[Material provided]

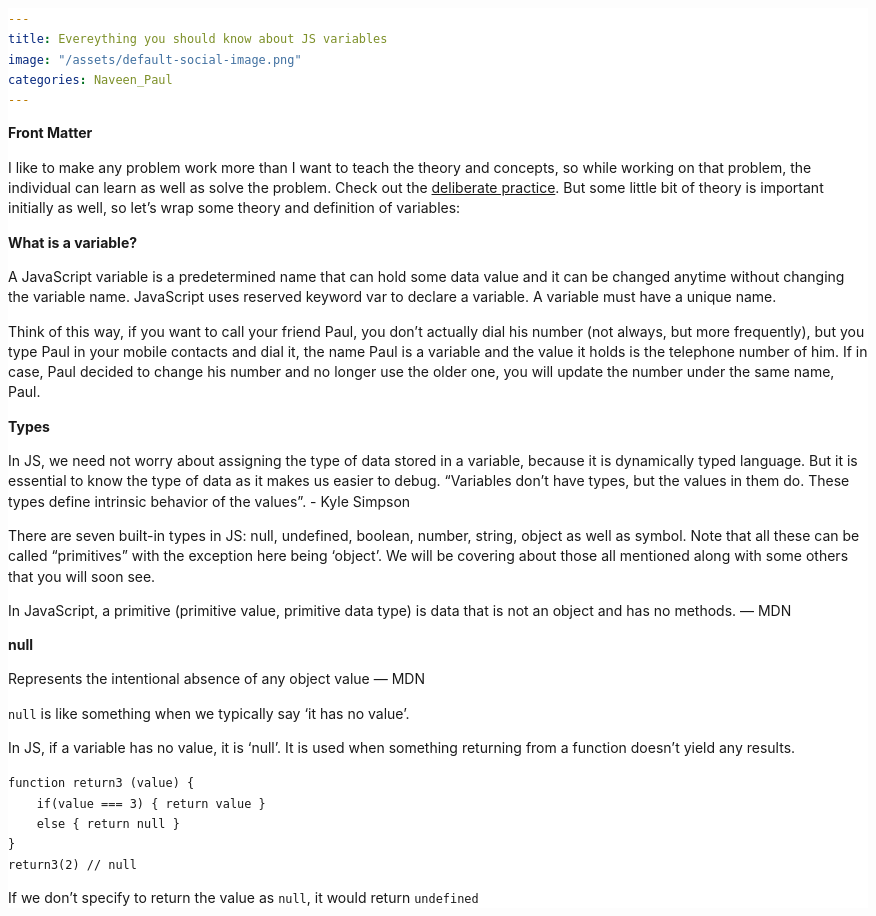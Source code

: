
 ```yaml
---
title: Evereything you should know about JS variables
image: "/assets/default-social-image.png"
categories: Naveen_Paul
---
```


**Front Matter**

I like to make any problem work more than I want to teach the theory and concepts, so while working on that problem, the individual can learn as well as solve the problem. Check out the [deliberate practice](https://jamesclear.com/deliberate-practice-theory). But some little bit of theory is important initially as well, so let’s wrap some theory and definition of variables:

**What is a variable?**

A JavaScript variable is a predetermined name that can hold some data value and it can be changed anytime without changing the variable name. JavaScript uses reserved keyword var to declare a variable. A variable must have a unique name.

Think of this way, if you want to call your friend Paul, you don’t actually dial his number (not always, but more frequently), but you type Paul in your mobile contacts and dial it, the name Paul is a variable and the value it holds is the telephone number of him. If in case, Paul decided to change his number and no longer use the older one, you will update the number under the same name, Paul.

**Types**

In JS, we need not worry about assigning the type of data stored in a variable, because it is dynamically typed language. But it is essential to know the type of data as it makes us easier to debug. “Variables don’t have types, but the values in them do. These types define intrinsic behavior of the values”. - Kyle Simpson

There are seven built-in types in JS: null, undefined, boolean, number, string, object as well as symbol. Note that all these can be called “primitives” with the exception here being ‘object’. We will be covering about those all mentioned along with some others that you will soon see.

In JavaScript, a primitive (primitive value, primitive data type) is data that is not an object and has no methods. — MDN

**null**

Represents the intentional absence of any object value — MDN

`null` is like something when we typically say ‘it has no value’.

In JS, if a variable has no value, it is ‘null’. It is used when something returning from a function doesn’t yield any results.

```
function return3 (value) {
	if(value === 3) { return value }
	else { return null }
}
return3(2) // null
```

If we don’t specify to return the value as `null`, it would return `undefined`

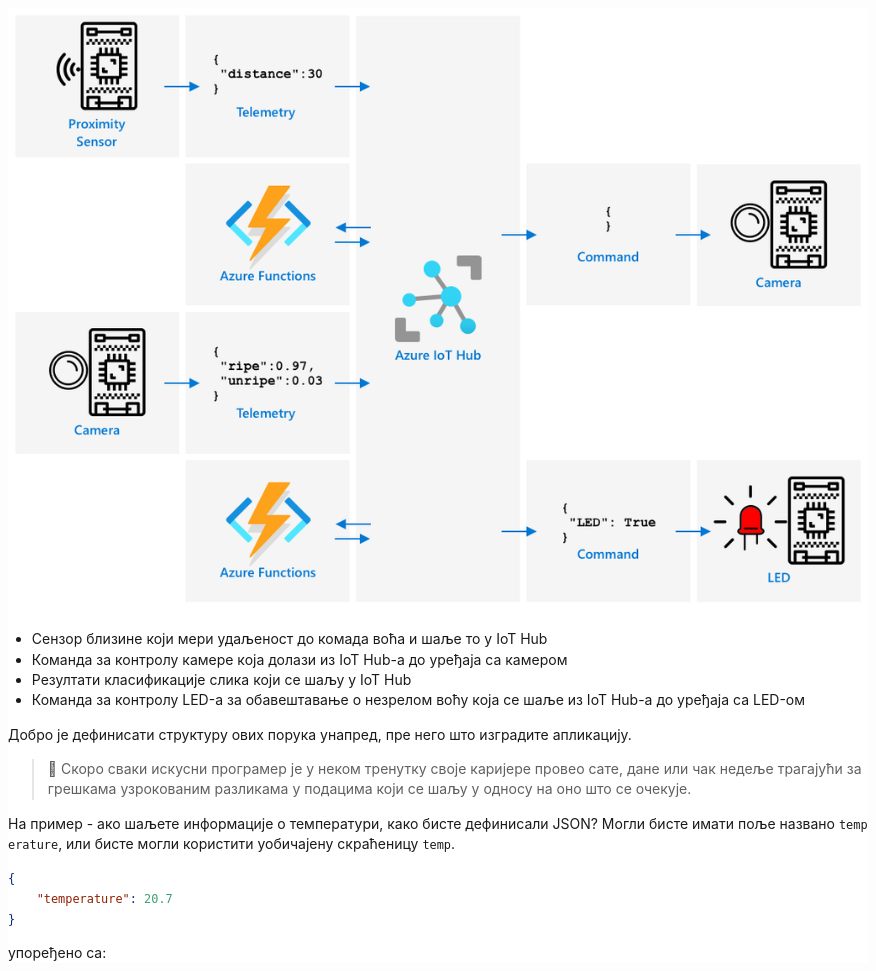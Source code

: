 ![Компоненте које међусобно комуницирају](../../../../../translated_images/fruit-quality-detector-message-flow.adf2a65da8fd8741ac7af11361574de89adc126785d67606bb4d2ec00467e380.sr.png)

* Сензор близине који мери удаљеност до комада воћа и шаље то у IoT Hub
* Команда за контролу камере која долази из IoT Hub-а до уређаја са камером
* Резултати класификације слика који се шаљу у IoT Hub
* Команда за контролу LED-а за обавештавање о незрелом воћу која се шаље из IoT Hub-а до уређаја са LED-ом

Добро је дефинисати структуру ових порука унапред, пре него што изградите апликацију.

> 💁 Скоро сваки искусни програмер је у неком тренутку своје каријере провео сате, дане или чак недеље трагајући за грешкама узрокованим разликама у подацима који се шаљу у односу на оно што се очекује.

На пример - ако шаљете информације о температури, како бисте дефинисали JSON? Могли бисте имати поље названо `temperature`, или бисте могли користити уобичајену скраћеницу `temp`.

```json
{
    "temperature": 20.7
}
```

упоређено са:
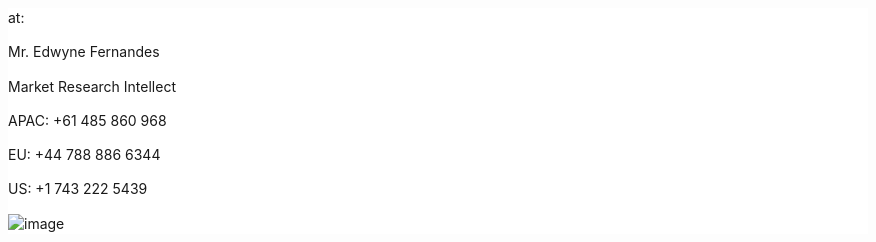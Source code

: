 at:</strong></p><p>Mr. Edwyne Fernandes</p><p>Market Research Intellect</p><p>APAC: +61 485 860 968</p><p>EU: +44 788 886 6344</p><p>US: +1 743 222 5439</p>
![image](https://github.com/user-attachments/assets/a019aa0c-3563-4b1a-b2db-f3ef9ef42c53)
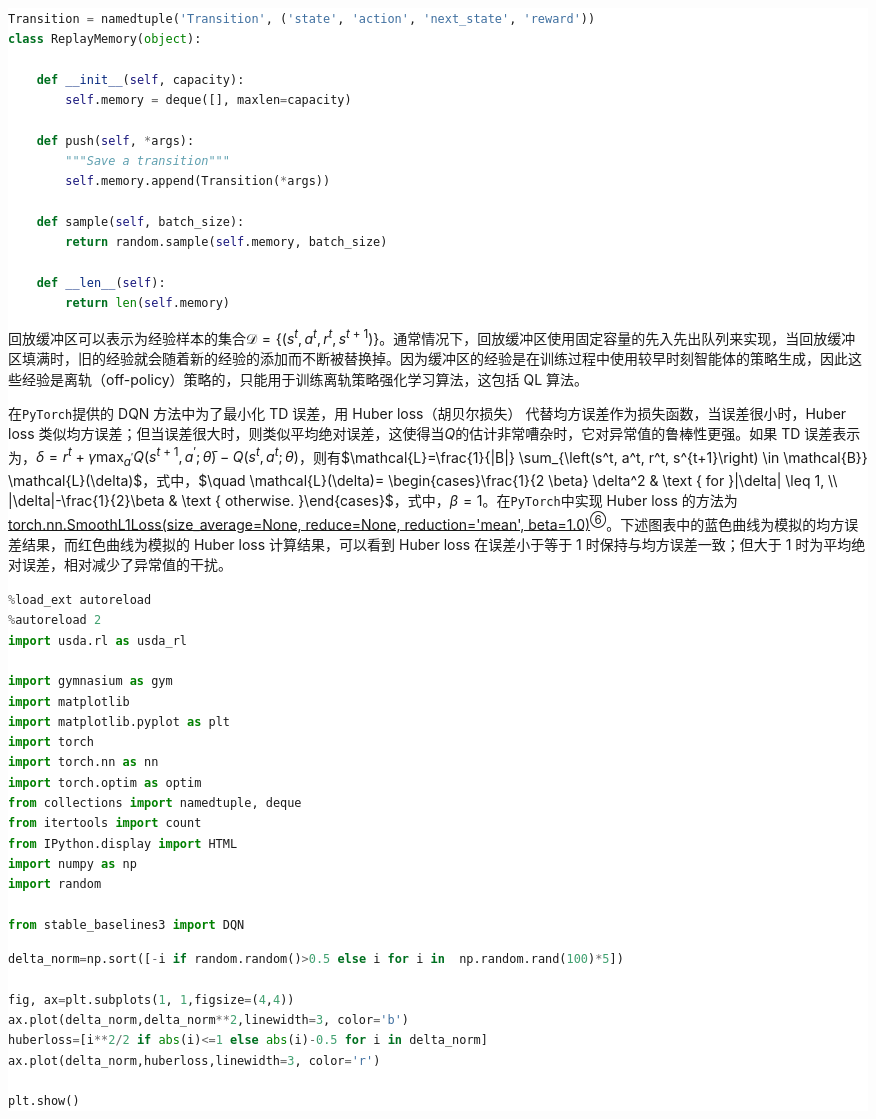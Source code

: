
 ```python
Transition = namedtuple('Transition', ('state', 'action', 'next_state', 'reward'))
class ReplayMemory(object):
    
    def __init__(self, capacity):
        self.memory = deque([], maxlen=capacity)

    def push(self, *args):
        """Save a transition"""
        self.memory.append(Transition(*args))

    def sample(self, batch_size):
        return random.sample(self.memory, batch_size)

    def __len__(self):
        return len(self.memory)
```

回放缓冲区可以表示为经验样本的集合$\mathcal{D}=\left\{\left(s^t, a^t, r^t, s^{t+1}\right)\right\}$。通常情况下，回放缓冲区使用固定容量的先入先出队列来实现，当回放缓冲区填满时，旧的经验就会随着新的经验的添加而不断被替换掉。因为缓冲区的经验是在训练过程中使用较早时刻智能体的策略生成，因此这些经验是离轨（off-policy）策略的，只能用于训练离轨策略强化学习算法，这包括 QL 算法。

在`PyTorch`提供的 DQN 方法中为了最小化 TD 误差，用 Huber loss（胡贝尔损失） 代替均方误差作为损失函数，当误差很小时，Huber loss 类似均方误差；但当误差很大时，则类似平均绝对误差，这使得当$Q$的估计非常嘈杂时，它对异常值的鲁棒性更强。如果 TD 误差表示为，$\delta=r^t+\gamma \max _{a^{\prime}} Q\left(s^{t+1}, a^{\prime} ; \bar\theta\right)-Q\left(s^t, a^t ; \theta\right)$，则有$\mathcal{L}=\frac{1}{|B|} \sum_{\left(s^t, a^t, r^t, s^{t+1}\right) \in \mathcal{B}} \mathcal{L}(\delta)$，式中，$\quad \mathcal{L}(\delta)= \begin{cases}\frac{1}{2 \beta} \delta^2 & \text { for }|\delta| \leq 1, \\ |\delta|-\frac{1}{2}\beta & \text { otherwise. }\end{cases}$，式中，$\beta=1$。在`PyTorch`中实现 Huber loss 的方法为[torch.nn.SmoothL1Loss(size_average=None, reduce=None, reduction='mean', beta=1.0)](https://pytorch.org/docs/stable/generated/torch.nn.SmoothL1Loss.html)<sup>⑥</sup>。下述图表中的蓝色曲线为模拟的均方误差结果，而红色曲线为模拟的 Huber loss 计算结果，可以看到 Huber loss 在误差小于等于 1 时保持与均方误差一致；但大于 1 时为平均绝对误差，相对减少了异常值的干扰。


```python
%load_ext autoreload 
%autoreload 2 
import usda.rl as usda_rl  

import gymnasium as gym
import matplotlib
import matplotlib.pyplot as plt
import torch
import torch.nn as nn
import torch.optim as optim
from collections import namedtuple, deque
from itertools import count
from IPython.display import HTML
import numpy as np
import random

from stable_baselines3 import DQN
```


```python
delta_norm=np.sort([-i if random.random()>0.5 else i for i in  np.random.rand(100)*5])

fig, ax=plt.subplots(1, 1,figsize=(4,4))
ax.plot(delta_norm,delta_norm**2,linewidth=3, color='b')
huberloss=[i**2/2 if abs(i)<=1 else abs(i)-0.5 for i in delta_norm]
ax.plot(delta_norm,huberloss,linewidth=3, color='r')

plt.show()
```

[/Material provided]

§ **Task statement**
Return all the data exactly, pictures omitted.

§ **Exercise answer**
Source code

:
 ```yaml
---
title: Evereything you should know about JS variables
image: "/assets/default-social-image.png"
categories: Naveen_Paul
---
```


**Front Matter**

I like to make any problem work more than I want to teach the theory and concepts, so while working on that problem, the individual can learn as well as solve the problem. Check out the [deliberate practice](https://jamesclear.com/deliberate-practice-theory). But some little bit of theory is important initially as well, so let’s wrap some theory and definition of variables:

**What is a variable?**

A JavaScript variable is a predetermined name that can hold some data value and it can be changed anytime without changing the variable name. JavaScript uses reserved keyword var to declare a variable. A variable must have a unique name.

Think of this way, if you want to call your friend Paul, you don’t actually dial his number (not always, but more frequently), but you type Paul in your mobile contacts and dial it, the name Paul is a variable and the value it holds is the telephone number of him. If in case, Paul decided to change his number and no longer use the older one, you will update the number under the same name, Paul.

**Types**

In JS, we need not worry about assigning the type of data stored in a variable, because it is dynamically typed language. But it is essential to know the type of data as it makes us easier to debug. “Variables don’t have types, but the values in them do. These types define intrinsic behavior of the values”. - Kyle Simpson

There are seven built-in types in JS: null, undefined, boolean, number, string, object as well as symbol. Note that all these can be called “primitives” with the exception here being ‘object’. We will be covering about those all mentioned along with some others that you will soon see.

In JavaScript, a primitive (primitive value, primitive data type) is data that is not an object and has no methods. — MDN

**null**

Represents the intentional absence of any object value — MDN

`null` is like something when we typically say ‘it has no value’.

In JS, if a variable has no value, it is ‘null’. It is used when something returning from a function doesn’t yield any results.

```
function return3 (value) {
	if(value === 3) { return value }
	else { return null }
}
return3(2) // null
```

If we don’t specify to return the value as `null`, it would return `undefined`

Source code

: ![Компоненте које међусобно комуницирају](../../../../../translated_images/fruit-quality-detector-message-flow.adf2a65da8fd8741ac7af11361574de89adc126785d67606bb4d2ec00467e380.sr.png)

* Сензор близине који мери удаљеност до комада воћа и шаље то у IoT Hub
* Команда за контролу камере која долази из IoT Hub-а до уређаја са камером
* Резултати класификације слика који се шаљу у IoT Hub
* Команда за контролу LED-а за обавештавање о незрелом воћу која се шаље из IoT Hub-а до уређаја са LED-ом

Добро је дефинисати структуру ових порука унапред, пре него што изградите апликацију.

> 💁 Скоро сваки искусни програмер је у неком тренутку своје каријере провео сате, дане или чак недеље трагајући за грешкама узрокованим разликама у подацима који се шаљу у односу на оно што се очекује.

На пример - ако шаљете информације о температури, како бисте дефинисали JSON? Могли бисте имати поље названо `temperature`, или бисте могли користити уобичајену скраћеницу `temp`.

```json
{
    "temperature": 20.7
}
```

упоређено са:
Source code

: at:</strong></p><p>Mr. Edwyne Fernandes</p><p>Market Research Intellect</p><p>APAC: +61 485 860 968</p><p>EU: +44 788 886 6344</p><p>US: +1 743 222 5439</p>
![image](https://github.com/user-attachments/assets/a019aa0c-3563-4b1a-b2db-f3ef9ef42c53)
Source code

:
 ```python
Transition = namedtuple('Transition', ('state', 'action', 'next_state', 'reward'))
class ReplayMemory(object):
    
    def __init__(self, capacity):
        self.memory = deque([], maxlen=capacity)

    def push(self, *args):
        """Save a transition"""
        self.memory.append(Transition(*args))

    def sample(self, batch_size):
        return random.sample(self.memory, batch_size)

    def __len__(self):
        return len(self.memory)
```

回放缓冲区可以表示为经验样本的集合$\mathcal{D}=\left\{\left(s^t, a^t, r^t, s^{t+1}\right)\right\}$。通常情况下，回放缓冲区使用固定容量的先入先出队列来实现，当回放缓冲区填满时，旧的经验就会随着新的经验的添加而不断被替换掉。因为缓冲区的经验是在训练过程中使用较早时刻智能体的策略生成，因此这些经验是离轨（off-policy）策略的，只能用于训练离轨策略强化学习算法，这包括 QL 算法。

在`PyTorch`提供的 DQN 方法中为了最小化 TD 误差，用 Huber loss（胡贝尔损失） 代替均方误差作为损失函数，当误差很小时，Huber loss 类似均方误差；但当误差很大时，则类似平均绝对误差，这使得当$Q$的估计非常嘈杂时，它对异常值的鲁棒性更强。如果 TD 误差表示为，$\delta=r^t+\gamma \max _{a^{\prime}} Q\left(s^{t+1}, a^{\prime} ; \bar\theta\right)-Q\left(s^t, a^t ; \theta\right)$，则有$\mathcal{L}=\frac{1}{|B|} \sum_{\left(s^t, a^t, r^t, s^{t+1}\right) \in \mathcal{B}} \mathcal{L}(\delta)$，式中，$\quad \mathcal{L}(\delta)= \begin{cases}\frac{1}{2 \beta} \delta^2 & \text { for }|\delta| \leq 1, \\ |\delta|-\frac{1}{2}\beta & \text { otherwise. }\end{cases}$，式中，$\beta=1$。在`PyTorch`中实现 Huber loss 的方法为[torch.nn.SmoothL1Loss(size_average=None, reduce=None, reduction='mean', beta=1.0)](https://pytorch.org/docs/stable/generated/torch.nn.SmoothL1Loss.html)<sup>⑥</sup>。下述图表中的蓝色曲线为模拟的均方误差结果，而红色曲线为模拟的 Huber loss 计算结果，可以看到 Huber loss 在误差小于等于 1 时保持与均方误差一致；但大于 1 时为平均绝对误差，相对减少了异常值的干扰。


```python
%load_ext autoreload 
%autoreload 2 
import usda.rl as usda_rl  

import gymnasium as gym
import matplotlib
import matplotlib.pyplot as plt
import torch
import torch.nn as nn
import torch.optim as optim
from collections import namedtuple, deque
from itertools import count
from IPython.display import HTML
import numpy as np
import random

from stable_baselines3 import DQN
```


```python
delta_norm=np.sort([-i if random.random()>0.5 else i for i in  np.random.rand(100)*5])

fig, ax=plt.subplots(1, 1,figsize=(4,4))
ax.plot(delta_norm,delta_norm**2,linewidth=3, color='b')
huberloss=[i**2/2 if abs(i)<=1 else abs(i)-0.5 for i in delta_norm]
ax.plot(delta_norm,huberloss,linewidth=3, color='r')

plt.show()
```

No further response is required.